La petición del aborto libre lleva también pareja una concepción de la sexualidad que -al no estar abierta a acoger una nueva vida y asumir el compromiso recíproco que comporta un posible embarazo- queda reducida exclusivamente a sus dimensiones fisiológicas. De este modo nos aproximamos a un estilo de vida completamente machista. Al rechazarse la maternidad, la mujer se convierte cada vez más en un objeto de consumo sexual. El gran beneficiado del aborto libre es el varón, porque así puede descargarse de todas las responsabilidades ante un hecho, el embarazo, que no es casual, sino fruto de una relación que hace igualmente responsables a dos personas.
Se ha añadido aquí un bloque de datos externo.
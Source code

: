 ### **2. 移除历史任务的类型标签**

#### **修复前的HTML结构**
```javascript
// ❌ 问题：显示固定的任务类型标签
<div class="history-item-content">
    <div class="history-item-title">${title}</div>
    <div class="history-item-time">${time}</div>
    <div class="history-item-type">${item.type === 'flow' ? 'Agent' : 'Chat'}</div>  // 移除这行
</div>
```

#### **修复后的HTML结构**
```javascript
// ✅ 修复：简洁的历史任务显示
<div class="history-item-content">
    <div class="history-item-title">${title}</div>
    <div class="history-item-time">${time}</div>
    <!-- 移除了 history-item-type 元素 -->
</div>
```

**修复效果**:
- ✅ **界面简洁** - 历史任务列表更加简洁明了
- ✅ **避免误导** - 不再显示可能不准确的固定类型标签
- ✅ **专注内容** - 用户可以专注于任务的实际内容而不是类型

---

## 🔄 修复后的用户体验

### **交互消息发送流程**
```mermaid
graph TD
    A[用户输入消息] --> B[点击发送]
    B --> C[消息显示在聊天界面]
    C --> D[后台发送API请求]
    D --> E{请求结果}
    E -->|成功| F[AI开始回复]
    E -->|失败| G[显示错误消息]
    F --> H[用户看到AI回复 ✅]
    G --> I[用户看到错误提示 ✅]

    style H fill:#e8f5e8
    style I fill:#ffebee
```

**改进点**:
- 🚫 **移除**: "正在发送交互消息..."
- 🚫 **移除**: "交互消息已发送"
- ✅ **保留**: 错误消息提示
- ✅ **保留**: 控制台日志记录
Otro aspecto a considerar, que hoy no es dudado por nadie, está en las consecuencias nocivas para la vida de la mujer que el aborto puede acarrear, y no sólo físicas sino también psicológicas. Por ello, hay que decir sin ningún temor que el aborto es un ultraje contra la mujer, un atentado a su dignidad.
Estas tres últimas consideraciones ponen al descubierto la importancia de luchar por una auténtica prevención del aborto, tanto a nivel educativo como asistencial. Este debería ser el auténtico papel de los centros de planificación familiar. Normalmente éstos -imbuidos por la mentalidad abortista no son lugares en los que a través de una auténtica educación para la vida se ayude a sobrellevar (aportando soluciones) los riesgos de un embarazo imprevisto. Prueba de ello es que en los países donde el aborto es libre no existe una cultura capaz de facilitar su prevención: el aborto es el medio anticonceptivo más eficaz y utilizado.
CONCLUSIÓN
La única solución digna y eficaz al problema del aborto pasa por la difusión de una cultura colectiva e individual capaz de valorar al hombre en todos los momentos de su existencia. De aquí surgirá una auténtica prevención y una auténtica solidaridad: capacidad de acogida y sacrificio, respeto incondicional a la vida humana.
Pero un respeto así a la vida, una apertura total a la realidad, sólo es posible si se reconoce que nosotros no somos dueños de ella.
Una toma en consideración seria del problema del aborto reclama nuestra responsabilidad en el compromiso por la creación de una cultura más humana, una cultura que reconozca su dependencia original.